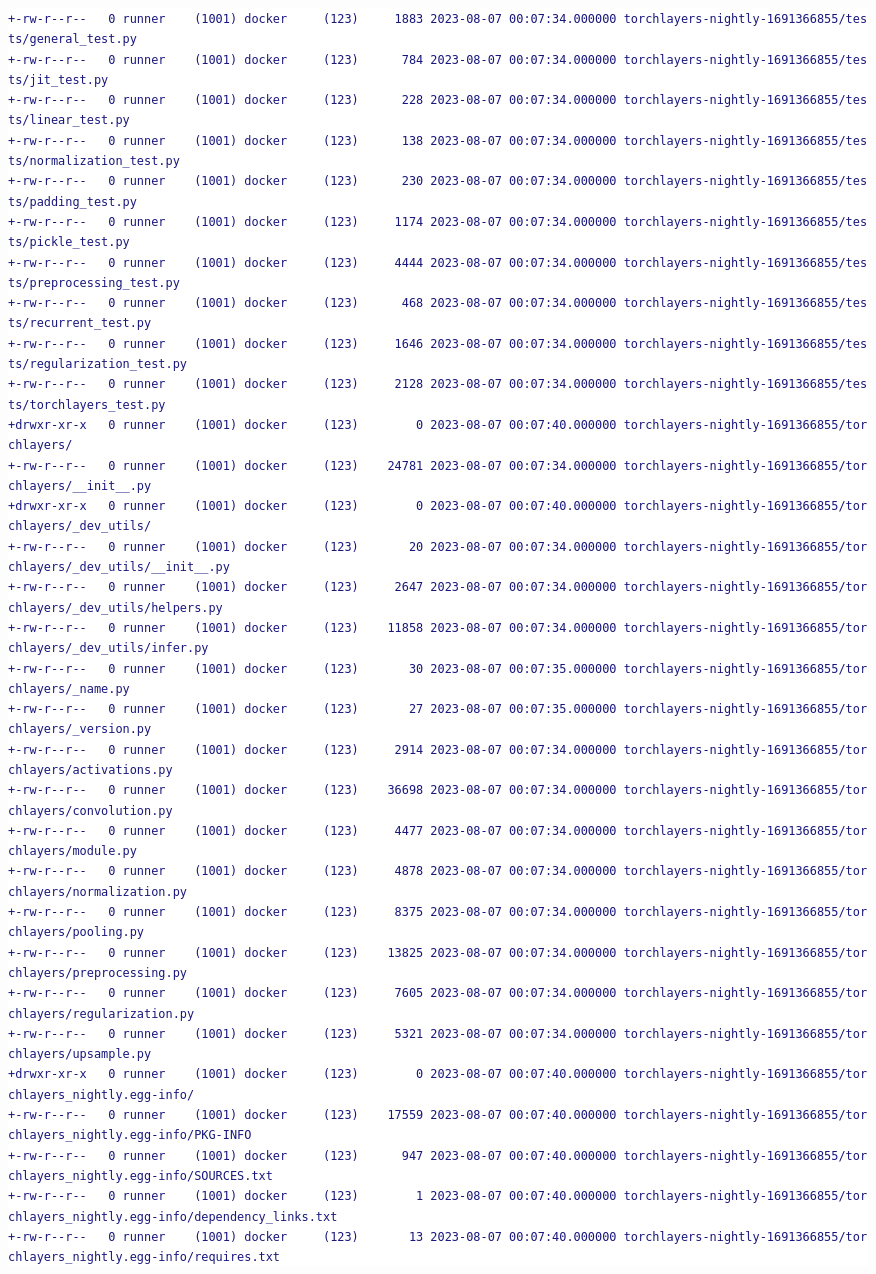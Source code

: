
 ```diff
+-rw-r--r--   0 runner    (1001) docker     (123)     1883 2023-08-07 00:07:34.000000 torchlayers-nightly-1691366855/tests/general_test.py
+-rw-r--r--   0 runner    (1001) docker     (123)      784 2023-08-07 00:07:34.000000 torchlayers-nightly-1691366855/tests/jit_test.py
+-rw-r--r--   0 runner    (1001) docker     (123)      228 2023-08-07 00:07:34.000000 torchlayers-nightly-1691366855/tests/linear_test.py
+-rw-r--r--   0 runner    (1001) docker     (123)      138 2023-08-07 00:07:34.000000 torchlayers-nightly-1691366855/tests/normalization_test.py
+-rw-r--r--   0 runner    (1001) docker     (123)      230 2023-08-07 00:07:34.000000 torchlayers-nightly-1691366855/tests/padding_test.py
+-rw-r--r--   0 runner    (1001) docker     (123)     1174 2023-08-07 00:07:34.000000 torchlayers-nightly-1691366855/tests/pickle_test.py
+-rw-r--r--   0 runner    (1001) docker     (123)     4444 2023-08-07 00:07:34.000000 torchlayers-nightly-1691366855/tests/preprocessing_test.py
+-rw-r--r--   0 runner    (1001) docker     (123)      468 2023-08-07 00:07:34.000000 torchlayers-nightly-1691366855/tests/recurrent_test.py
+-rw-r--r--   0 runner    (1001) docker     (123)     1646 2023-08-07 00:07:34.000000 torchlayers-nightly-1691366855/tests/regularization_test.py
+-rw-r--r--   0 runner    (1001) docker     (123)     2128 2023-08-07 00:07:34.000000 torchlayers-nightly-1691366855/tests/torchlayers_test.py
+drwxr-xr-x   0 runner    (1001) docker     (123)        0 2023-08-07 00:07:40.000000 torchlayers-nightly-1691366855/torchlayers/
+-rw-r--r--   0 runner    (1001) docker     (123)    24781 2023-08-07 00:07:34.000000 torchlayers-nightly-1691366855/torchlayers/__init__.py
+drwxr-xr-x   0 runner    (1001) docker     (123)        0 2023-08-07 00:07:40.000000 torchlayers-nightly-1691366855/torchlayers/_dev_utils/
+-rw-r--r--   0 runner    (1001) docker     (123)       20 2023-08-07 00:07:34.000000 torchlayers-nightly-1691366855/torchlayers/_dev_utils/__init__.py
+-rw-r--r--   0 runner    (1001) docker     (123)     2647 2023-08-07 00:07:34.000000 torchlayers-nightly-1691366855/torchlayers/_dev_utils/helpers.py
+-rw-r--r--   0 runner    (1001) docker     (123)    11858 2023-08-07 00:07:34.000000 torchlayers-nightly-1691366855/torchlayers/_dev_utils/infer.py
+-rw-r--r--   0 runner    (1001) docker     (123)       30 2023-08-07 00:07:35.000000 torchlayers-nightly-1691366855/torchlayers/_name.py
+-rw-r--r--   0 runner    (1001) docker     (123)       27 2023-08-07 00:07:35.000000 torchlayers-nightly-1691366855/torchlayers/_version.py
+-rw-r--r--   0 runner    (1001) docker     (123)     2914 2023-08-07 00:07:34.000000 torchlayers-nightly-1691366855/torchlayers/activations.py
+-rw-r--r--   0 runner    (1001) docker     (123)    36698 2023-08-07 00:07:34.000000 torchlayers-nightly-1691366855/torchlayers/convolution.py
+-rw-r--r--   0 runner    (1001) docker     (123)     4477 2023-08-07 00:07:34.000000 torchlayers-nightly-1691366855/torchlayers/module.py
+-rw-r--r--   0 runner    (1001) docker     (123)     4878 2023-08-07 00:07:34.000000 torchlayers-nightly-1691366855/torchlayers/normalization.py
+-rw-r--r--   0 runner    (1001) docker     (123)     8375 2023-08-07 00:07:34.000000 torchlayers-nightly-1691366855/torchlayers/pooling.py
+-rw-r--r--   0 runner    (1001) docker     (123)    13825 2023-08-07 00:07:34.000000 torchlayers-nightly-1691366855/torchlayers/preprocessing.py
+-rw-r--r--   0 runner    (1001) docker     (123)     7605 2023-08-07 00:07:34.000000 torchlayers-nightly-1691366855/torchlayers/regularization.py
+-rw-r--r--   0 runner    (1001) docker     (123)     5321 2023-08-07 00:07:34.000000 torchlayers-nightly-1691366855/torchlayers/upsample.py
+drwxr-xr-x   0 runner    (1001) docker     (123)        0 2023-08-07 00:07:40.000000 torchlayers-nightly-1691366855/torchlayers_nightly.egg-info/
+-rw-r--r--   0 runner    (1001) docker     (123)    17559 2023-08-07 00:07:40.000000 torchlayers-nightly-1691366855/torchlayers_nightly.egg-info/PKG-INFO
+-rw-r--r--   0 runner    (1001) docker     (123)      947 2023-08-07 00:07:40.000000 torchlayers-nightly-1691366855/torchlayers_nightly.egg-info/SOURCES.txt
+-rw-r--r--   0 runner    (1001) docker     (123)        1 2023-08-07 00:07:40.000000 torchlayers-nightly-1691366855/torchlayers_nightly.egg-info/dependency_links.txt
+-rw-r--r--   0 runner    (1001) docker     (123)       13 2023-08-07 00:07:40.000000 torchlayers-nightly-1691366855/torchlayers_nightly.egg-info/requires.txt
```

Exercise:
What is needed is a single figure, the number of lines in the entries above that contain "drwxr".

Written response:
3